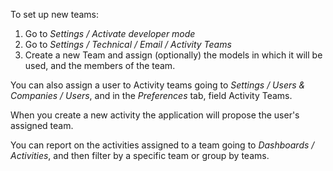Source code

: To set up new teams:

1.  Go to *Settings / Activate developer mode*
2.  Go to *Settings / Technical / Email / Activity Teams*
3.  Create a new Team and assign (optionally) the models in which it
    will be used, and the members of the team.

You can also assign a user to Activity teams going to *Settings / Users
& Companies / Users*, and in the *Preferences* tab, field Activity
Teams.

When you create a new activity the application will propose the user's
assigned team.

You can report on the activities assigned to a team going to *Dashboards
/ Activities*, and then filter by a specific team or group by teams.
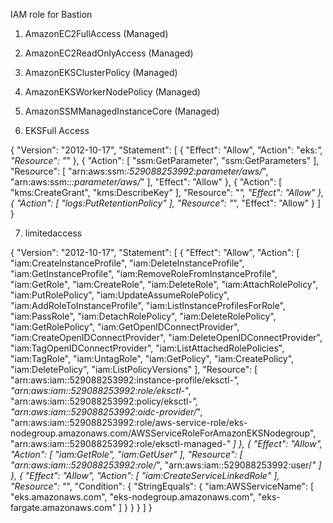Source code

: IAM role for Bastion
1. AmazonEC2FullAccess (Managed)
2. AmazonEC2ReadOnlyAccess (Managed)
3. AmazonEKSClusterPolicy (Managed)
4. AmazonEKSWorkerNodePolicy (Managed)
5. AmazonSSMManagedInstanceCore (Managed)

6. EKSFull Access

{
    "Version": "2012-10-17",
    "Statement": [
        {
            "Effect": "Allow",
            "Action": "eks:*",
            "Resource": "*"
        },
        {
            "Action": [
                "ssm:GetParameter",
                "ssm:GetParameters"
            ],
            "Resource": [
                "arn:aws:ssm:*:529088253992:parameter/aws/*",
                "arn:aws:ssm:*::parameter/aws/*"
            ],
            "Effect": "Allow"
        },
        {
            "Action": [
                "kms:CreateGrant",
                "kms:DescribeKey"
            ],
            "Resource": "*",
            "Effect": "Allow"
        },
        {
            "Action": [
                "logs:PutRetentionPolicy"
            ],
            "Resource": "*",
            "Effect": "Allow"
        }
    ]
}

7. limitedaccess

{
    "Version": "2012-10-17",
    "Statement": [
        {
            "Effect": "Allow",
            "Action": [
                "iam:CreateInstanceProfile",
                "iam:DeleteInstanceProfile",
                "iam:GetInstanceProfile",
                "iam:RemoveRoleFromInstanceProfile",
                "iam:GetRole",
                "iam:CreateRole",
                "iam:DeleteRole",
                "iam:AttachRolePolicy",
                "iam:PutRolePolicy",
                "iam:UpdateAssumeRolePolicy",
                "iam:AddRoleToInstanceProfile",
                "iam:ListInstanceProfilesForRole",
                "iam:PassRole",
                "iam:DetachRolePolicy",
                "iam:DeleteRolePolicy",
                "iam:GetRolePolicy",
                "iam:GetOpenIDConnectProvider",
                "iam:CreateOpenIDConnectProvider",
                "iam:DeleteOpenIDConnectProvider",
                "iam:TagOpenIDConnectProvider",
                "iam:ListAttachedRolePolicies",
                "iam:TagRole",
                "iam:UntagRole",
                "iam:GetPolicy",
                "iam:CreatePolicy",
                "iam:DeletePolicy",
                "iam:ListPolicyVersions"
            ],
            "Resource": [
                "arn:aws:iam::529088253992:instance-profile/eksctl-*",
                "arn:aws:iam::529088253992:role/eksctl-*",
                "arn:aws:iam::529088253992:policy/eksctl-*",
                "arn:aws:iam::529088253992:oidc-provider/*",
                "arn:aws:iam::529088253992:role/aws-service-role/eks-nodegroup.amazonaws.com/AWSServiceRoleForAmazonEKSNodegroup",
                "arn:aws:iam::529088253992:role/eksctl-managed-*"
            ]
        },
        {
            "Effect": "Allow",
            "Action": [
                "iam:GetRole",
                "iam:GetUser"
            ],
            "Resource": [
                "arn:aws:iam::529088253992:role/*",
                "arn:aws:iam::529088253992:user/*"
            ]
        },
        {
            "Effect": "Allow",
            "Action": [
                "iam:CreateServiceLinkedRole"
            ],
            "Resource": "*",
            "Condition": {
                "StringEquals": {
                    "iam:AWSServiceName": [
                        "eks.amazonaws.com",
                        "eks-nodegroup.amazonaws.com",
                        "eks-fargate.amazonaws.com"
                    ]
                }
            }
        }
    ]
}
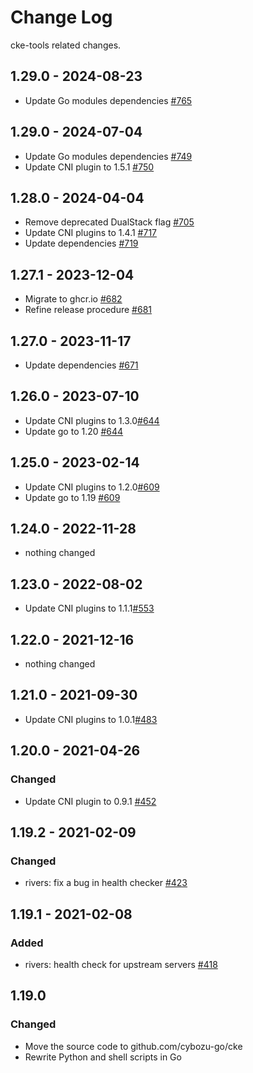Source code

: # Change Log

cke-tools related changes.

## 1.29.0 - 2024-08-23

- Update Go modules dependencies [#765](https://github.com/cybozu-go/cke/pull/765)

## 1.29.0 - 2024-07-04

- Update Go modules dependencies [#749](https://github.com/cybozu-go/cke/pull/749)
- Update CNI plugin to 1.5.1 [#750](https://github.com/cybozu-go/cke/pull/750)

## 1.28.0 - 2024-04-04

- Remove deprecated DualStack flag [#705](https://github.com/cybozu-go/cke/pull/705)
- Update CNI plugins to 1.4.1 [#717](https://github.com/cybozu-go/cke/pull/717)
- Update dependencies [#719](https://github.com/cybozu-go/cke/pull/719)

## 1.27.1 - 2023-12-04

- Migrate to ghcr.io [#682](https://github.com/cybozu-go/cke/pull/682)
- Refine release procedure [#681](https://github.com/cybozu-go/cke/pull/681)

## 1.27.0 - 2023-11-17

- Update dependencies [#671](https://github.com/cybozu-go/cke/pull/671)

## 1.26.0 - 2023-07-10

- Update CNI plugins to 1.3.0[#644](https://github.com/cybozu-go/cke/pull/644)
- Update go to 1.20 [#644](https://github.com/cybozu-go/cke/pull/644)

## 1.25.0 - 2023-02-14

- Update CNI plugins to 1.2.0[#609](https://github.com/cybozu-go/cke/pull/609)
- Update go to 1.19 [#609](https://github.com/cybozu-go/cke/pull/609)

## 1.24.0 - 2022-11-28

- nothing changed

## 1.23.0 - 2022-08-02

- Update CNI plugins to 1.1.1[#553](https://github.com/cybozu-go/cke/pull/#553)

## 1.22.0 - 2021-12-16

- nothing changed

## 1.21.0 - 2021-09-30

- Update CNI plugins to 1.0.1[#483](https://github.com/cybozu-go/cke/pull/#483)

## 1.20.0 - 2021-04-26

### Changed

- Update CNI plugin to 0.9.1 [#452](https://github.com/cybozu-go/cke/pull/#452)

## 1.19.2 - 2021-02-09

### Changed

- rivers: fix a bug in health checker [#423](https://github.com/cybozu-go/cke/pull/#423)

## 1.19.1 - 2021-02-08

### Added

- rivers: health check for upstream servers [#418](https://github.com/cybozu-go/cke/pull/#418)

## 1.19.0

### Changed

- Move the source code to github.com/cybozu-go/cke
- Rewrite Python and shell scripts in Go
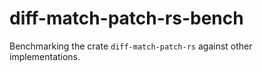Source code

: # diff-match-patch-rs-bench
Benchmarking the crate `diff-match-patch-rs` against other implementations.
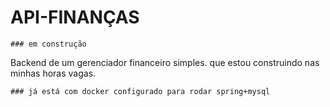 # API-FINANÇAS

    ### em construção
Backend de um gerenciador financeiro simples.
que estou construindo nas minhas horas vagas.

    ### já está com docker configurado para rodar spring+mysql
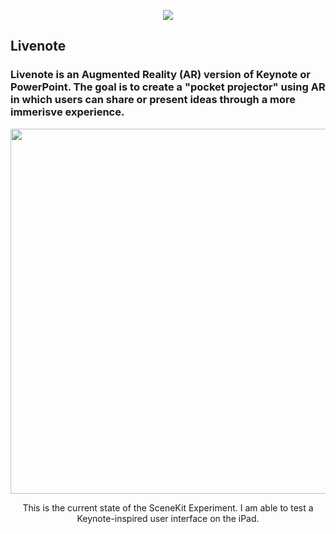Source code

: <p align="center">
  <img src="https://github.com/trevinwisaksana/Livenote/blob/master/Screenshots/livenoteBanner.jpg">
</p>

## Livenote
### Livenote is an Augmented Reality (AR) version of Keynote or PowerPoint. The goal is to create a "pocket projector" using AR in which users can share or present ideas through a more immerisve experience.

<p align="center">
  <img src="https://github.com/trevinwisaksana/SceneKit-Experiment/blob/master/Screenshots/Livenote%20Prototype%20Demo.gif" width="800" height="584">
</p>

<p align="center">
  <body> This is the current state of the SceneKit Experiment. I am able to test a Keynote-inspired user interface on the iPad. </body>
</p>

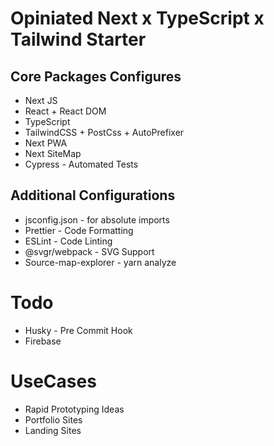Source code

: # Opiniated Next x TypeScript x Tailwind Starter

## Core Packages Configures

- Next JS
- React + React DOM
- TypeScript
- TailwindCSS + PostCss + AutoPrefixer
- Next PWA
- Next SiteMap
- Cypress - Automated Tests

## Additional Configurations

- jsconfig.json - for absolute imports
- Prettier - Code Formatting
- ESLint - Code Linting
- @svgr/webpack - SVG Support
- Source-map-explorer - yarn analyze

# Todo

- Husky - Pre Commit Hook
- Firebase

# UseCases

- Rapid Prototyping Ideas
- Portfolio Sites
- Landing Sites
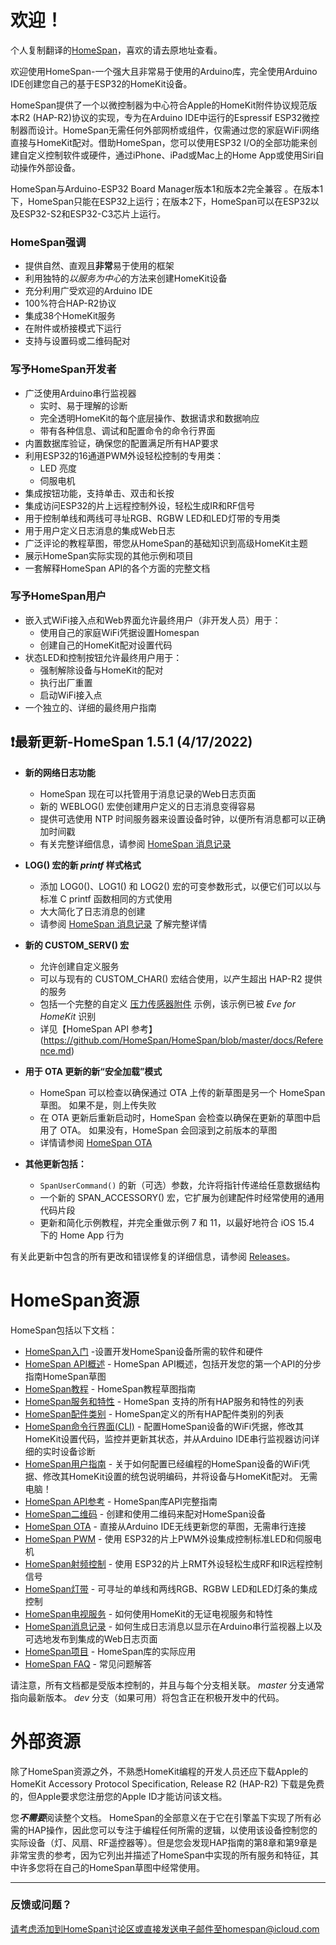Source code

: # 欢迎！

个人复制翻译的[HomeSpan](https://github.com/HomeSpan/HomeSpan)，喜欢的请去原地址查看。

欢迎使用HomeSpan-一个强大且非常易于使用的Arduino库，完全使用Arduino IDE创建您自己的基于ESP32的HomeKit设备。

HomeSpan提供了一个以微控制器为中心符合Apple的HomeKit附件协议规范版本R2 (HAP-R2)协议的实现，专为在Arduino IDE中运行的Espressif ESP32微控制器而设计。HomeSpan无需任何外部网桥或组件，仅需通过您的家庭WiFi网络直接与HomeKit配对。借助HomeSpan，您可以使用ESP32 I/O的全部功能来创建自定义控制软件或硬件，通过iPhone、iPad或Mac上的Home App或使用Siri自动操作外部设备。

HomeSpan与Arduino-ESP32 Board Manager版本1和版本2完全兼容 。在版本1下，HomeSpan只能在ESP32上运行；在版本2下，HomeSpan可以在ESP32以及ESP32-S2和ESP32-C3芯片上运行。

### HomeSpan强调

* 提供自然、直观且**非常**易于使用的框架
* 利用独特的*以服务为中心*的方法来创建HomeKit设备
* 充分利用广受欢迎的Arduino IDE
* 100%符合HAP-R2协议
* 集成38个HomeKit服务
* 在附件或桥接模式下运行
* 支持与设置码或二维码配对

### 写予HomeSpan开发者

* 广泛使用Arduino串行监视器
  * 实时、易于理解的诊断
  * 完全透明HomeKit的每个底层操作、数据请求和数据响应
  * 带有各种信息、调试和配置命令的命令行界面
* 内置数据库验证，确保您的配置满足所有HAP要求
* 利用ESP32的16通道PWM外设轻松控制的专用类：
  * LED 亮度
  * 伺服电机
* 集成按钮功能，支持单击、双击和长按
* 集成访问ESP32的片上远程控制外设，轻松生成IR和RF信号
* 用于控制单线和两线可寻址RGB、RGBW LED和LED灯带的专用类
* 用于用户定义日志消息的集成Web日志
* 广泛评论的教程草图，带您从HomeSpan的基础知识到高级HomeKit主题
* 展示HomeSpan实际实现的其他示例和项目
* 一套解释HomeSpan API的各个方面的完整文档

### 写予HomeSpan用户

* 嵌入式WiFi接入点和Web界面允许最终用户（非开发人员）用于：
  * 使用自己的家庭WiFi凭据设置Homespan
  * 创建自己的HomeKit配对设置代码
* 状态LED和控制按钮允许最终用户用于：
  * 强制解除设备与HomeKit的配对
  * 执行出厂重置
  * 启动WiFi接入点
* 一个独立的、详细的最终用户指南

## ❗最新更新-HomeSpan 1.5.1 (4/17/2022)

* **新的网络日志功能**
  * HomeSpan 现在可以托管用于消息记录的Web日志页面
  * 新的 WEBLOG() 宏使创建用户定义的日志消息变得容易
  * 提供可选使用 NTP 时间服务器来设置设备时钟，以便所有消息都可以正确加时间戳
  * 有关完整详细信息，请参阅 [HomeSpan 消息记录](https://github.com/HomeSpan/HomeSpan/blob/master/docs/Logging.md)

* **LOG() 宏的新 *printf* 样式格式**
   * 添加 LOG0()、LOG1() 和 LOG2() 宏的可变参数形式，以便它们可以以与标准 C printf 函数相同的方式使用
   * 大大简化了日志消息的创建
   * 请参阅 [HomeSpan 消息记录](https://github.com/HomeSpan/HomeSpan/blob/master/docs/Logging.md) 了解完整详情

* **新的 CUSTOM_SERV() 宏**
   * 允许创建自定义服务
   * 可以与现有的 CUSTOM_CHAR() 宏结合使用，以产生超出 HAP-R2 提供的服务
   * 包括一个完整的自定义 [压力传感器附件](https://github.com/HomeSpan/HomeSpan/blob/master/Other%20Examples/CustomService) 示例，该示例已被 *Eve for HomeKit* 识别
   * 详见【HomeSpan API 参考】(https://github.com/HomeSpan/HomeSpan/blob/master/docs/Reference.md)

* **用于 OTA 更新的新“安全加载”模式**
   * HomeSpan 可以检查以确保通过 OTA 上传的新草图是另一个 HomeSpan 草图。 如果不是，则上传失败
   * 在 OTA 更新后重新启动时，HomeSpan 会检查以确保在更新的草图中启用了 OTA。 如果没有，HomeSpan 会回滚到之前版本的草图
   * 详情请参阅 [HomeSpan OTA](https://github.com/HomeSpan/HomeSpan/blob/master/docs/OTA.md)
  
* **其他更新包括：**
   * `SpanUserCommand()` 的新（可选）参数，允许将指针传递给任意数据结构
   * 一个新的 SPAN_ACCESSORY() 宏，它扩展为创建配件时经常使用的通用代码片段
   * 更新和简化示例教程，并完全重做示例 7 和 11，以最好地符合 iOS 15.4 下的 Home App 行为

有关此更新中包含的所有更改和错误修复的详细信息，请参阅 [Releases](https://github.com/HomeSpan/HomeSpan/releases)。

# HomeSpan资源

HomeSpan包括以下文档：

* [HomeSpan入门](https://github.com/abackup/HomeSpan-zh/blob/master/docs/GettingStarted.md) -设置开发HomeSpan设备所需的软件和硬件
* [HomeSpan API概述](https://github.com/abackup/HomeSpan-zh/blob/master/docs/Overview.md) - HomeSpan API概述，包括开发您的第一个API的分步指南HomeSpan草图
* [HomeSpan教程](https://github.com/abackup/HomeSpan-zh/blob/master/docs/Tutorials.md) - HomeSpan教程草图指南
* [HomeSpan服务和特性](https://github.com/abackup/HomeSpan-zh/blob/master/docs/ServiceList.md) - HomeSpan 支持的所有HAP服务和特性的列表
* [HomeSpan配件类别](https://github.com/abackup/HomeSpan-zh/blob/master/docs/Categories.md) - HomeSpan定义的所有HAP配件类别的列表
* [HomeSpan命令行界面(CLI)](https://github.com/abackup/HomeSpan-zh/blob/master/docs/CLI.md) - 配置HomeSpan设备的WiFi凭据，修改其HomeKit设置代码，监控并更新其状态，并从Arduino IDE串行监视器访问详细的实时设备诊断
* [HomeSpan用户指南](https://github.com/abackup/HomeSpan-zh/blob/master/docs/UserGuide.md) - 关于如何配置已经编程的HomeSpan设备的WiFi凭据、修改其HomeKit设置的统包说明编码，并将设备与HomeKit配对。 无需电脑！
* [HomeSpan API参考](https://github.com/abackup/HomeSpan-zh/blob/master/docs/Reference.md) - HomeSpan库API完整指南
* [HomeSpan二维码](https://github.com/abackup/HomeSpan-zh/blob/master/docs/QRCodes.md) - 创建和使用二维码来配对HomeSpan设备
* [HomeSpan OTA](https://github.com/abackup/HomeSpan-zh/blob/master/docs/OTA.md) - 直接从Arduino IDE无线更新您的草图，无需串行连接
* [HomeSpan PWM](https://github.com/abackup/HomeSpan-zh/blob/master/docs/PWM.md) - 使用 ESP32的片上PWM外设集成控制标准LED和伺服电机
* [HomeSpan射频控制](https://github.com/abackup/HomeSpan-zh/blob/master/docs/RMT.md) - 使用 ESP32的片上RMT外设轻松生成RF和IR远程控制信号
* [HomeSpan灯带](https://github.com/abackup/HomeSpan-zh/blob/master/docs/Pixels.md) - 可寻址的单线和两线RGB、RGBW LED和LED灯条的集成控制
* [HomeSpan电视服务](https://github.com/abackup/HomeSpan-zh/blob/master/docs/TVServices.md) - 如何使用HomeKit的无证电视服务和特性
* [HomeSpan消息记录](https://github.com/abackup/HomeSpan-zh/blob/master/docs/Logging.md) - 如何生成日志消息以显示在Arduino串行监视器上以及可选地发布到集成的Web日志页面
* [HomeSpan项目](https://github.com/topics/homespan) - HomeSpan库的实际应用
* [HomeSpan FAQ](https://github.com/abackup/HomeSpan-zh/blob/master/docs/FAQ.md) - 常见问题解答

请注意，所有文档都是受版本控制的，并且与每个分支相关联。 *master* 分支通常指向最新版本。 *dev* 分支（如果可用）将包含正在积极开发中的代码。

# 外部资源

除了HomeSpan资源之外，不熟悉HomeKit编程的开发人员还应下载Apple的HomeKit Accessory Protocol Specification, Release R2 (HAP-R2) 下载是免费的，但Apple要求您注册您的Apple ID才能访问该文档。

您***不需要***阅读整个文档。 HomeSpan的全部意义在于它在引擎盖下实现了所有必需的HAP操作，因此您可以专注于编程任何所需的逻辑，以使用该设备控制您的实际设备（灯、风扇、RF遥控器等）。但是您会发现HAP指南的第8章和第9章是非常宝贵的参考，因为它列出并描述了HomeSpan中实现的所有服务和特征，其中许多您将在自己的HomeSpan草图中经常使用。

---

### 反馈或问题？

请考虑添加到HomeSpan讨论区或直接发送电子邮件至homespan@icloud.com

▸ **Task instructions**
The lines you need are those holding the word "patch"; copy each of them from the material above.

▸ **The answer**
: # diff-match-patch-rs-bench
Benchmarking the crate `diff-match-patch-rs` against other implementations.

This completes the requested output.